Pick each line that has "concept" out of the records.

Source records section start

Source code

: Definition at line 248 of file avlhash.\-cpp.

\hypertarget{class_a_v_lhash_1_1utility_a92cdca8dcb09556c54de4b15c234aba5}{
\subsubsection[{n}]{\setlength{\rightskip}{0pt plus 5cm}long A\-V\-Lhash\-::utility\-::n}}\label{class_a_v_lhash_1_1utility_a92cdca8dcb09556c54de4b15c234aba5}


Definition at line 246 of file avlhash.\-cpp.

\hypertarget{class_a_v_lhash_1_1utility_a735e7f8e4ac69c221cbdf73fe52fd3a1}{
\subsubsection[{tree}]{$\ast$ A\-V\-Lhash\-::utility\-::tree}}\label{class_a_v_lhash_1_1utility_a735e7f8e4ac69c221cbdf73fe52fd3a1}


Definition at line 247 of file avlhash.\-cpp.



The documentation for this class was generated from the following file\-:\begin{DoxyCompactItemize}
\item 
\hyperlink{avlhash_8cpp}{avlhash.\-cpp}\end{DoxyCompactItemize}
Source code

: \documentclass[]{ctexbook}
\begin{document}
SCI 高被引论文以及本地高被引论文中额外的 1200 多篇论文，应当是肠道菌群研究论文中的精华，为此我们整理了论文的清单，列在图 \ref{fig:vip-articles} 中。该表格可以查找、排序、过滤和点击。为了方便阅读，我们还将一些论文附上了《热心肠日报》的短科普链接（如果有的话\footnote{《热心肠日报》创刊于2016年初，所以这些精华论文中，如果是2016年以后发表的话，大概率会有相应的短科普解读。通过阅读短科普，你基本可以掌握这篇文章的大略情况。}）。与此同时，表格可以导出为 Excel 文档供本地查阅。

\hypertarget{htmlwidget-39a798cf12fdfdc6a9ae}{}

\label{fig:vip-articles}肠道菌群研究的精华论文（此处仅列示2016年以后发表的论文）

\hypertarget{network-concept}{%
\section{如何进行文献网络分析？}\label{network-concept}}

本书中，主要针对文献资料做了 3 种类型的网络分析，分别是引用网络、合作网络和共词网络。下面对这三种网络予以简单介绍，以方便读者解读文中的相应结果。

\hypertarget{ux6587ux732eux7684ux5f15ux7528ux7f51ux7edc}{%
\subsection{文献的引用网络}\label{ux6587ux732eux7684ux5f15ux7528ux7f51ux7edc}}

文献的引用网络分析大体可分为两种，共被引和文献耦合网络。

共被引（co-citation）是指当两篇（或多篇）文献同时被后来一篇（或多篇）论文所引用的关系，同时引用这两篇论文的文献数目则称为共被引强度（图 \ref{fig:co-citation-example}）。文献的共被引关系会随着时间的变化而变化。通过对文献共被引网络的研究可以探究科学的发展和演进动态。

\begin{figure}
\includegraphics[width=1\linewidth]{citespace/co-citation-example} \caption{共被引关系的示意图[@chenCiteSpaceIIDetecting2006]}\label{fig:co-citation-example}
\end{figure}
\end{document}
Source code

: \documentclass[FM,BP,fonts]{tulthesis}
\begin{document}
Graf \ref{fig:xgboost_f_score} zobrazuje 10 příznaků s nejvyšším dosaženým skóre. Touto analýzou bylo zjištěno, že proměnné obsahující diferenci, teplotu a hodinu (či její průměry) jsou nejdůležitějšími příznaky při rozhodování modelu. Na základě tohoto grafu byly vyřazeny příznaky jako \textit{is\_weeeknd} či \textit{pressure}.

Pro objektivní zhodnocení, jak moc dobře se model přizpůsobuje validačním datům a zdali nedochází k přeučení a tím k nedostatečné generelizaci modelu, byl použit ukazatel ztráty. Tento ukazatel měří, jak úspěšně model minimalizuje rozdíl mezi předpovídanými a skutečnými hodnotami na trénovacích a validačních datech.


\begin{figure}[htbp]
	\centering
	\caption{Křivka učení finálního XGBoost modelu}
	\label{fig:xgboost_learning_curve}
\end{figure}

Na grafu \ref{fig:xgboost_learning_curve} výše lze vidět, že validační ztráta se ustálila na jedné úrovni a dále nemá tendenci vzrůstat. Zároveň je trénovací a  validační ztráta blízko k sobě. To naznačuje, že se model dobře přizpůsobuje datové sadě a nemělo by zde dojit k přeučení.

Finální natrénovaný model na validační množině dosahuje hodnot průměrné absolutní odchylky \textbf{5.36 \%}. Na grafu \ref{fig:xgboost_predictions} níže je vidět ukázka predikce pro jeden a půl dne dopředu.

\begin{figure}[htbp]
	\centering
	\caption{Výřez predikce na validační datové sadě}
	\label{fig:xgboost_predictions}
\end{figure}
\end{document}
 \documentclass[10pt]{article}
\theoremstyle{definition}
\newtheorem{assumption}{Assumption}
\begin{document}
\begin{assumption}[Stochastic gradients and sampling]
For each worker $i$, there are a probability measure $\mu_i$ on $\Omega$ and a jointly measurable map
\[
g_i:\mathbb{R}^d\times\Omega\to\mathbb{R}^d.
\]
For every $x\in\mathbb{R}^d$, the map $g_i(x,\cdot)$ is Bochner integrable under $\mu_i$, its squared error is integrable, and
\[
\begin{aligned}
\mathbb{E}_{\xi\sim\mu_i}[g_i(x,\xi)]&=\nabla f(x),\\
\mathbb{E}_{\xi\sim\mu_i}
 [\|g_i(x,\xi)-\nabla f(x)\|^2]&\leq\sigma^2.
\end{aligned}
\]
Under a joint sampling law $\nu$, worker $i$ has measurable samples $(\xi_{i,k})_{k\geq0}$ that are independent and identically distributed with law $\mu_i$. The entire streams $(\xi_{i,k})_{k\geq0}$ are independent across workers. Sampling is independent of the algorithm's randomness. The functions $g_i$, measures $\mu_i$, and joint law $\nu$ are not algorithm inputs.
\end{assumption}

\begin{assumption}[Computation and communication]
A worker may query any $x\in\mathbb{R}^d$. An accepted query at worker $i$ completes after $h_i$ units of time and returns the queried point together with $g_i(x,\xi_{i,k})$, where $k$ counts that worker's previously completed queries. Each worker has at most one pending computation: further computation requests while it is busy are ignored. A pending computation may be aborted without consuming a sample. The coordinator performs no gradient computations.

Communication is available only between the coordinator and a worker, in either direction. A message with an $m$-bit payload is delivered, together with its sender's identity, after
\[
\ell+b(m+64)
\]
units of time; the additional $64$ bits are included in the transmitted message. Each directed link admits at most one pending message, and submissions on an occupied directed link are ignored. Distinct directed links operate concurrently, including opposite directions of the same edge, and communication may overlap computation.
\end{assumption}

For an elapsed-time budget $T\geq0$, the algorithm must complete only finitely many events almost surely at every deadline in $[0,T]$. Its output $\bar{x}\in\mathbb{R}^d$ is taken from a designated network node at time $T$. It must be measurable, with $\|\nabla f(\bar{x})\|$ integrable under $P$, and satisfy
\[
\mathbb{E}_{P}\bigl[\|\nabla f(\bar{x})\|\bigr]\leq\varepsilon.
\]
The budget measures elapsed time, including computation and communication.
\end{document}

Source records section end

• Solved exercise:
\hypertarget{network-concept}{%
\section{如何进行文献网络分析？}\label{network-concept}}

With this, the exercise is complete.